In my relationship, the idea of acts of solidarity as a language led me to create my own seventh love language: self-work. How can working on yourself translate to expressing love for your partner? On an Instagram post, I wrote:

“...As Riley becomes a man, I hope he learns that you can love your body without needing to possess others’. You can appreciate the beauty in the world and find it in yourself. You can seek to be nurtured and show gentleness in return. You can love yourself and take care of yourself and nourish yourself, and in so doing, become someone others don’t have to fix. You can be a whole, complete person eager to make others’ lives easier—to lessen their burdens and lean on them when needed.” 

By committing to fixing ourselves—going to therapy to deal with our anger issues, doing yoga so we’re more comfortable recognizing and voicing our bodies’ wants and needs, listening when our partner says something isn’t working and then actively trying to fix the issues they raised—we’re taking the responsibility off of our partners’ shoulders and putting it back where it belongs. On us.

Anyone who has heard me tell any stories about my relationship with Biff has heard the story about the root canal. In a nutshell: I got a root canal early in our relationship, and I was snippy with Biff on the phone when he called me right after. That evening, he told me that I couldn’t lose my temper with him. Ever. I could be frustrated and have a bad day, but I needed to learn how to communicate that without being mean—and if I couldn’t do that, we were done. 
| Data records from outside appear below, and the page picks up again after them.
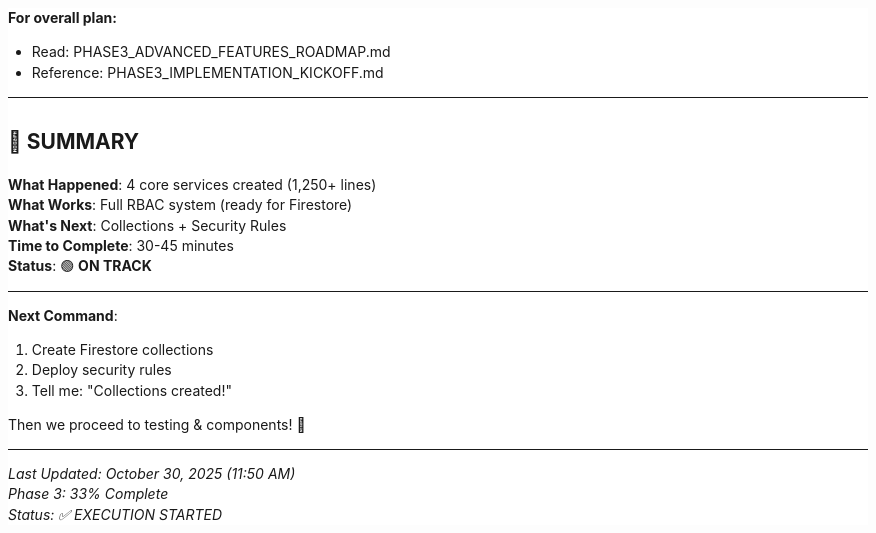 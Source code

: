**For overall plan:**
- Read: PHASE3_ADVANCED_FEATURES_ROADMAP.md
- Reference: PHASE3_IMPLEMENTATION_KICKOFF.md

---

## 🎯 SUMMARY

**What Happened**: 4 core services created (1,250+ lines)  
**What Works**: Full RBAC system (ready for Firestore)  
**What's Next**: Collections + Security Rules  
**Time to Complete**: 30-45 minutes  
**Status**: 🟢 **ON TRACK**

---

**Next Command**: 
1. Create Firestore collections
2. Deploy security rules
3. Tell me: "Collections created!"

Then we proceed to testing & components! 🚀

---

*Last Updated: October 30, 2025 (11:50 AM)*  
*Phase 3: 33% Complete*  
*Status: ✅ EXECUTION STARTED*
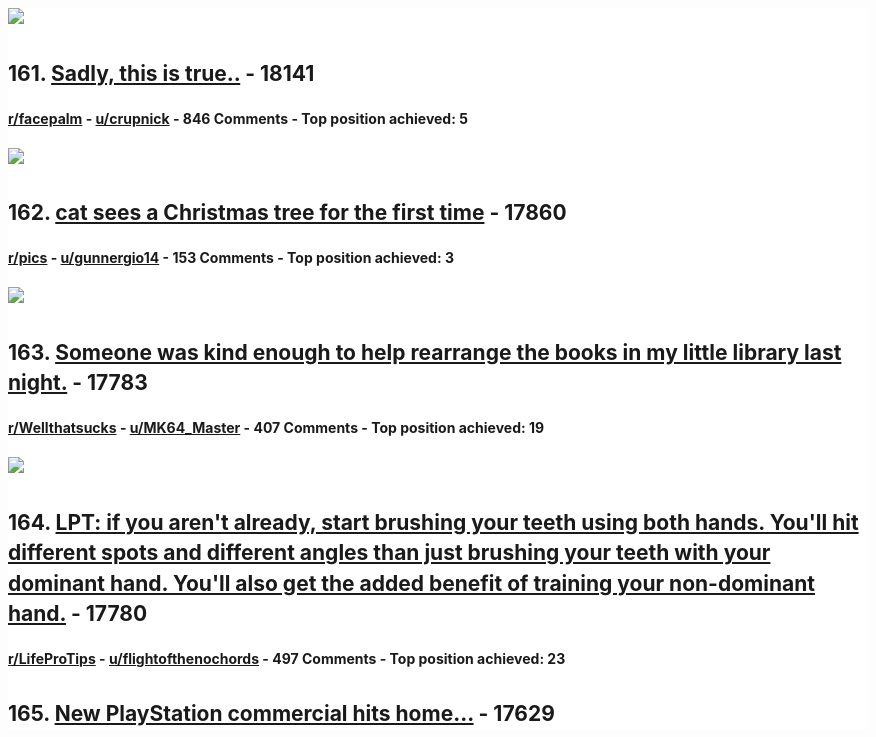 <a href="https://v.redd.it/5p75cuigve161"><img src="https://b.thumbs.redditmedia.com/SXO9O4NBQBZ75GusxUBCoRI0wu6Hhfig2BX8r82iivw.jpg"></img></a>

## 161. [Sadly, this is true..](http://reddit.com/r/facepalm/comments/k0sj5q/sadly_this_is_true/) - 18141
#### [r/facepalm](http://reddit.com/r/facepalm) - [u/crupnick](http://reddit.com/u/crupnick) - 846 Comments - Top position achieved: 5

<a href="https://i.redd.it/m25ggjit5e161.jpg"><img src="https://b.thumbs.redditmedia.com/HvCX86P4YZp55k0P_HdOMiv6f_G0HWekChyRUQpn3WA.jpg"></img></a>

## 162. [cat sees a Christmas tree for the first time](http://reddit.com/r/pics/comments/k13yfh/cat_sees_a_christmas_tree_for_the_first_time/) - 17860
#### [r/pics](http://reddit.com/r/pics) - [u/gunnergio14](http://reddit.com/u/gunnergio14) - 153 Comments - Top position achieved: 3

<a href="https://i.redd.it/q1qzrdnj3h161.jpg"><img src="https://b.thumbs.redditmedia.com/aTcbl6pIiEuFXg6zQNPvpnhXh1HT5ipqoIy-jF_dQgM.jpg"></img></a>

## 163. [Someone was kind enough to help rearrange the books in my little library last night.](http://reddit.com/r/Wellthatsucks/comments/k0rx84/someone_was_kind_enough_to_help_rearrange_the/) - 17783
#### [r/Wellthatsucks](http://reddit.com/r/Wellthatsucks) - [u/MK64_Master](http://reddit.com/u/MK64_Master) - 407 Comments - Top position achieved: 19

<a href="https://i.redd.it/0av5i3hhyd161.jpg"><img src="https://b.thumbs.redditmedia.com/pifRj67UOe1cjriulpW2exwTZZZHK56WL0CzFsdJ06U.jpg"></img></a>

## 164. [LPT: if you aren't already, start brushing your teeth using both hands. You'll hit different spots and different angles than just brushing your teeth with your dominant hand. You'll also get the added benefit of training your non-dominant hand.](http://reddit.com/r/LifeProTips/comments/k0voch/lpt_if_you_arent_already_start_brushing_your/) - 17780
#### [r/LifeProTips](http://reddit.com/r/LifeProTips) - [u/flightofthenochords](http://reddit.com/u/flightofthenochords) - 497 Comments - Top position achieved: 23

## 165. [New PlayStation commercial hits home...](http://reddit.com/r/PS5/comments/k0yntk/new_playstation_commercial_hits_home/) - 17629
Biff grew up in a home saturated by fights, physical and emotional abuse, drugs, and alcohol. He vowed to never replicate those dynamics in his own home when he became an adult, and while that made sense to me, I still protested. Wasn’t I allowed to have a bad day? Couldn’t he just be patient with me and try to help me figure out why I was so upset? 

No, he said. Go to a therapist for that. 

So I did. 

I listened. I accommodated his needs. 

Self-work as a love language means healing our wounds so we’re not bleeding on people who didn’t cut us. 


Throwing out the baby with the bathwater

Good ideas can come from problematic places. Gary Chapman isn’t a friend to the LGBTQ+ community. But his idea has helped me grow and develop my queer relationship into a loving, accepting, supportive LGBTQ+ family—and by learning how to balance the love languages’ problematic start with new, inclusive perspectives, I’ve been able to expand my understanding of how this tool can be incorporated into my own life (and the lives of the people I train). 

 Like we do with other imperfect things, you have to renovate. Dig deeper, do research, reflect, explore, and eventually create something that fits exactly what you didn’t know you needed.